- Catcher
- Born: 1868 Philadelphia, Pennsylvania, U.S.
- Died: April 29, 1894 (aged 25–26) Philadelphia, Pennsylvania, U.S.
- Batted: UnknownThrew: Unknown

MLB debut
- August 13, 1889, for the Columbus Solons

Last MLB appearance
- August 15, 1889, for the Columbus Solons

MLB statistics
- Batting average: 1.000
- Home runs: 0
- Runs batted in: 0
- Stats at Baseball Reference

Teams
- Columbus Solons (1889);

= Sparrow McCaffrey =

American baseball player (1868–1894)

Charles P. "Sparrow" McCaffrey (1868 – April 29, 1894) was an American baseball player.

==Career==
Charles McCaffrey, born in Philadelphia, got his nickname "Sparrow" honestly: listed at 120 pounds, he was one of the lightest Major League Baseball players ever. (Eddie Gaedel was just 65 pounds; Hall of Fame pitcher Candy Cummings also weighed in at 120.)

McCaffrey, a catcher, began his baseball career with the local Norristown, Pennsylvania team of the Middle States League in 1889; just twenty-one years old, the Columbus Solons of the American Association took a flyer on him that same year.

On August 13, 1889, in St. Louis, he made his debut for the Solons, replacing catcher Jack O'Connor late in the contest, notching a single and scoring a run. Two days later, again against the Browns, McCaffrey was sent in as a pinch hitter, drawing a walk; this makes him one of only thirty players in MLB history owning a perfect 1.000 on-base average with at least two plate appearances.

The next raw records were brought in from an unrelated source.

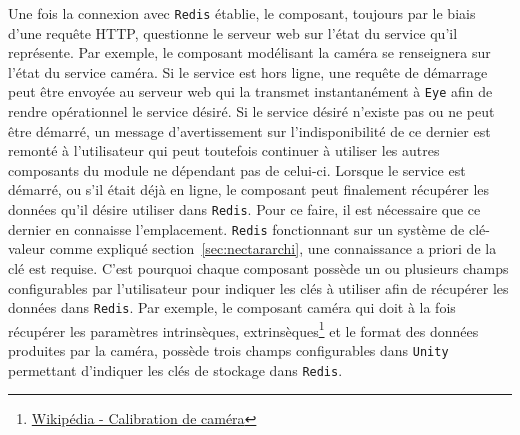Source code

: Une fois la connexion avec \texttt{Redis} établie, le composant, toujours par le biais d'une requête HTTP, questionne le serveur web sur l'état du service qu'il représente. Par exemple, le composant modélisant la caméra se renseignera sur l'état du service caméra. Si le service est hors ligne, une requête de démarrage peut être envoyée au serveur web qui la transmet instantanément à \texttt{Eye} afin de rendre opérationnel le service désiré. Si le service désiré n'existe pas ou ne peut être démarré, un message d'avertissement sur l'indisponibilité de ce dernier est remonté à l'utilisateur qui peut toutefois continuer à utiliser les autres composants du module ne dépendant pas de celui-ci. 
Lorsque le service est démarré, ou s'il était déjà en ligne, le composant peut finalement récupérer les données qu'il désire utiliser dans \texttt{Redis}. Pour ce faire, il est nécessaire que ce dernier en connaisse l'emplacement. \texttt{Redis} fonctionnant sur un système de clé-valeur comme expliqué section~\ref{sec:nectararchi}, une connaissance a priori de la clé est requise. C'est pourquoi chaque composant possède un ou plusieurs champs configurables par l'utilisateur pour indiquer les clés à utiliser afin de récupérer les données dans \texttt{Redis}. Par exemple, le composant caméra qui doit à la fois récupérer les paramètres intrinsèques, extrinsèques\footnote{\href{https://fr.wikipedia.org/wiki/Calibration_de_caméra}{Wikipédia - Calibration de caméra}} et le format des données produites par la caméra, possède trois champs configurables dans \texttt{Unity} permettant d'indiquer les clés de stockage dans \texttt{Redis}.\\

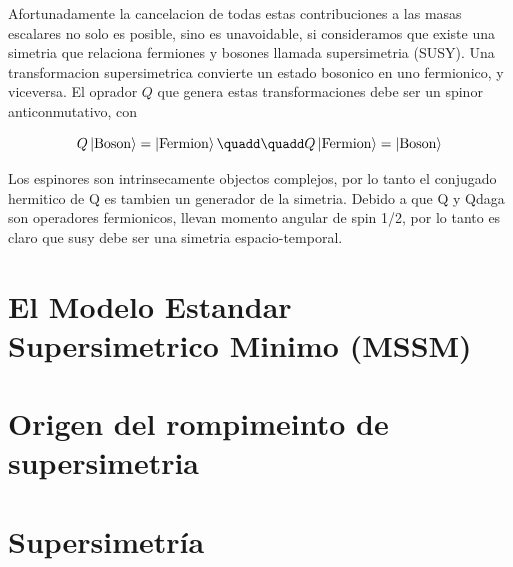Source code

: 
Afortunadamente la cancelacion de todas estas contribuciones a las masas escalares no solo es posible,
sino es unavoidable, si consideramos que existe una simetria que relaciona fermiones y bosones llamada
supersimetria (SUSY).
Una transformacion supersimetrica convierte un estado bosonico en uno fermionico, y viceversa.
El oprador $Q$ que genera estas transformaciones debe ser un spinor anticonmutativo, con

\begin{equation}
  Q \ket{\text{Boson}} = \ket{\text{Fermion}} \quadd \quadd Q \ket{\text{Fermion}} = \ket{\text{Boson}}
\end{equation}

Los espinores son intrinsecamente objectos complejos, por lo tanto el conjugado hermitico de Q es tambien
un generador de la simetria. Debido a que Q y Qdaga son operadores fermionicos, llevan momento angular de spin
1/2, por lo tanto es claro que susy debe ser una simetria espacio-temporal.



\section{El Modelo Estandar Supersimetrico Minimo (MSSM)} %

\section{Origen del rompimeinto de supersimetria}








\section{Supersimetr\'ia}

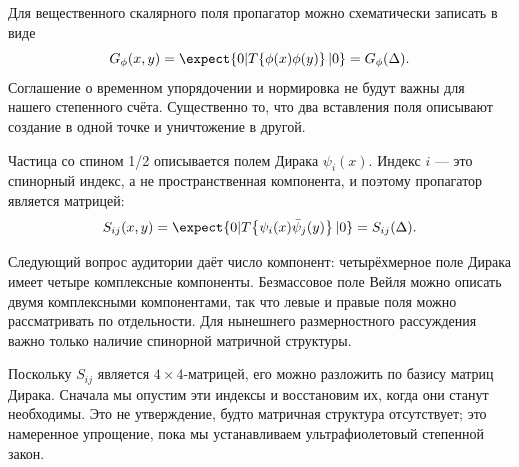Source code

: Для вещественного скалярного поля пропагатор можно схематически записать в виде
\begin{equation}
G_\phi(x,y)=\expect{0|T\!\left\{\phi(x)\phi(y)\right\}|0}
=G_\phi(\Delta).
\end{equation}
Соглашение о временном упорядочении и нормировка не будут важны для нашего степенного счёта. Существенно то, что два вставления поля описывают создание в одной точке и уничтожение в другой.

\begin{classroomqa}
\end{classroomqa}

Частица со спином 1/2 описывается полем Дирака \(\psi_i(x)\). Индекс \(i\) — это спинорный индекс, а не пространственная компонента, и поэтому пропагатор является матрицей:
\begin{equation}
S_{ij}(x,y)=\expect{0|T\!\left\{\psi_i(x)\bar\psi_j(y)\right\}|0}
=S_{ij}(\Delta).
\end{equation}

Следующий вопрос аудитории даёт число компонент: четырёхмерное поле Дирака имеет четыре комплексные компоненты. Безмассовое поле Вейля можно описать двумя комплексными компонентами, так что левые и правые поля можно рассматривать по отдельности. Для нынешнего размерностного рассуждения важно только наличие спинорной матричной структуры.

Поскольку \(S_{ij}\) является \(4\times4\)-матрицей, его можно разложить по базису матриц Дирака. Сначала мы опустим эти индексы и восстановим их, когда они станут необходимы. Это не утверждение, будто матричная структура отсутствует; это намеренное упрощение, пока мы устанавливаем ультрафиолетовый степенной закон.

\begin{classroomqa}
\end{classroomqa}

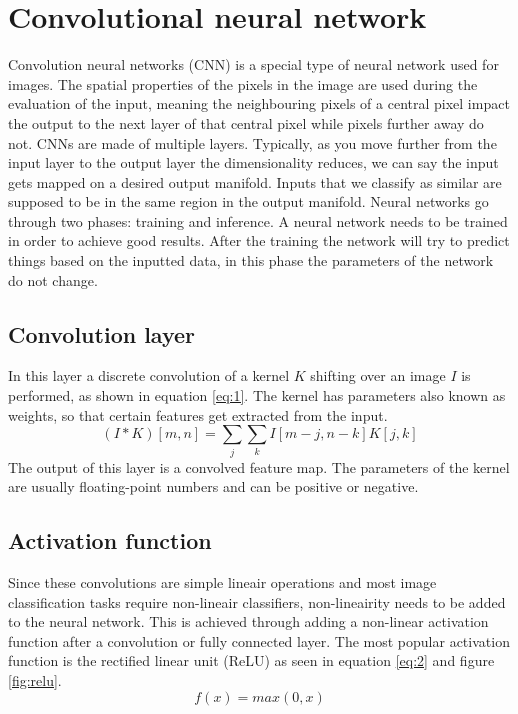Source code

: \section{Convolutional neural network}
Convolution neural networks (CNN) is a special type of neural network used for images. The spatial properties of the pixels in the image are used during the evaluation of the input, meaning the neighbouring pixels of a central pixel impact the output to the next layer of that central pixel while pixels further away do not.
CNNs are made of multiple layers. Typically, as you move further from the input layer to the output layer the dimensionality reduces, we can say the input gets mapped on a desired output manifold. Inputs that we classify as similar are supposed to be in the same region in the output manifold. Neural networks go through two phases: training and inference. A neural network needs to be trained in order to achieve good results. After the training the network will try to predict things based on the inputted data, in this phase the parameters of the network do not change.

\subsection{Convolution layer}
In this layer a discrete convolution of a kernel $K$ shifting over an image $I$ is performed, as shown in equation \ref{eq:1}. The kernel has parameters also known as weights, so that certain features get extracted from the input.
\begin{equation} \label{eq:1}
  (I*K)[m,n]=\sum_j\sum_k I[m-j,n-k]K[j,k]
\end{equation}
The output of this layer is a convolved feature map. The parameters of the kernel are usually floating-point numbers and can be positive or negative.

\subsection{Activation function}
Since these convolutions are simple lineair operations and most image classification tasks require non-lineair classifiers, non-lineairity needs to be added to the neural network. This is achieved through adding a non-linear activation function after a convolution or fully connected layer. The most popular activation function is the rectified linear unit (ReLU) as seen in equation \ref{eq:2} and figure \ref{fig:relu}.
\begin{equation} \label{eq:2}
  f(x)=max(0,x)
\end{equation}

McCaffrey returned to the minors in 1890, playing the next three seasons in Lebanon, Pennsylvania, Troy, New York and with his hometown Philadelphia Athletics of the Eastern League (unrelated to either the early team with that name or the later American League franchise).

==Death==
McCaffrey died of consumption at the age of twenty-six, in Philadelphia on April 29, 1894.